• PROBLEM DESCRIPTION: Please set down, unchanged, each line from the one with "You can put" to the final line of the data below, both included. Drop the pictures.
[Start of section]
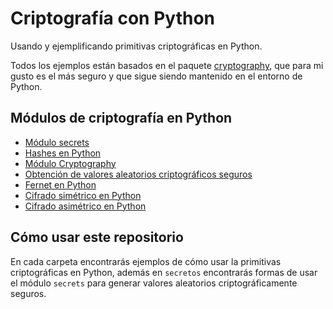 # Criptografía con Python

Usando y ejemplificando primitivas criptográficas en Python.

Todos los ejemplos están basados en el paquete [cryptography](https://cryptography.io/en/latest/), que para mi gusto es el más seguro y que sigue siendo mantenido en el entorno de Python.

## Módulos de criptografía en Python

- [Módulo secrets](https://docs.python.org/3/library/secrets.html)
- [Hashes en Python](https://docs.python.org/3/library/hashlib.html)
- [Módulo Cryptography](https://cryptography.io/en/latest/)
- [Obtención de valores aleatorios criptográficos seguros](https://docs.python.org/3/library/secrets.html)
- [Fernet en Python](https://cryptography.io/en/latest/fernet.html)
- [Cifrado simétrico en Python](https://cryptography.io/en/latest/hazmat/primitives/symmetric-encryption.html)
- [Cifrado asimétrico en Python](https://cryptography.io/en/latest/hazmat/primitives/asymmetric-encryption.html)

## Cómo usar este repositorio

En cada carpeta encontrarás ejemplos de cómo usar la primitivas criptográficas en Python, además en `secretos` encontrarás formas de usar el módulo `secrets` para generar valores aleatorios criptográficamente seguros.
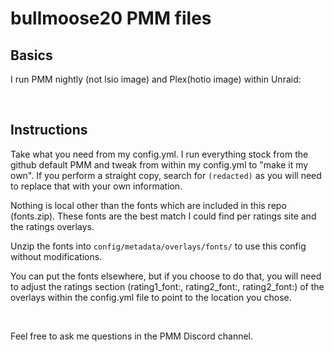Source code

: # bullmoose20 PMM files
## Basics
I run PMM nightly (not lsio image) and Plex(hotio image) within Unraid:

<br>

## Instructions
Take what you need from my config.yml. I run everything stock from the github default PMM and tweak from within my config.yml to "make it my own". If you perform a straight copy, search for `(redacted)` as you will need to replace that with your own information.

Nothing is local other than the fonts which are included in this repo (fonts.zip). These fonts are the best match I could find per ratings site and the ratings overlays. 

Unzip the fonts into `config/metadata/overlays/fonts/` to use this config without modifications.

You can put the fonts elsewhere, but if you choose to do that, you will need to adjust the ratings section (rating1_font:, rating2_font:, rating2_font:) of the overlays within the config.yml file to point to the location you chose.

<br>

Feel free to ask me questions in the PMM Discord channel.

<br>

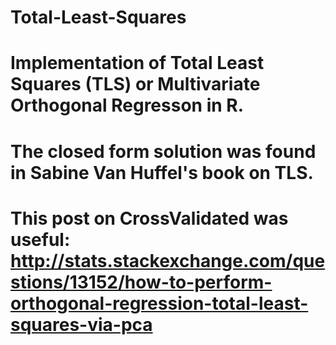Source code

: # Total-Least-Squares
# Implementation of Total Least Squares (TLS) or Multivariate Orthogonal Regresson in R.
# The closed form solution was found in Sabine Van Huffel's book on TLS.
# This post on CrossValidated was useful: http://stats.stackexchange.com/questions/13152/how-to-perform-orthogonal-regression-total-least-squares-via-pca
[End of section]
• FINISHED EXERCISE:
You can put the fonts elsewhere, but if you choose to do that, you will need to adjust the ratings section (rating1_font:, rating2_font:, rating2_font:) of the overlays within the config.yml file to point to the location you chose.

<br>

Feel free to ask me questions in the PMM Discord channel.

<br>

Source code

: # Total-Least-Squares
# Implementation of Total Least Squares (TLS) or Multivariate Orthogonal Regresson in R.
# The closed form solution was found in Sabine Van Huffel's book on TLS.
# This post on CrossValidated was useful: http://stats.stackexchange.com/questions/13152/how-to-perform-orthogonal-regression-total-least-squares-via-pca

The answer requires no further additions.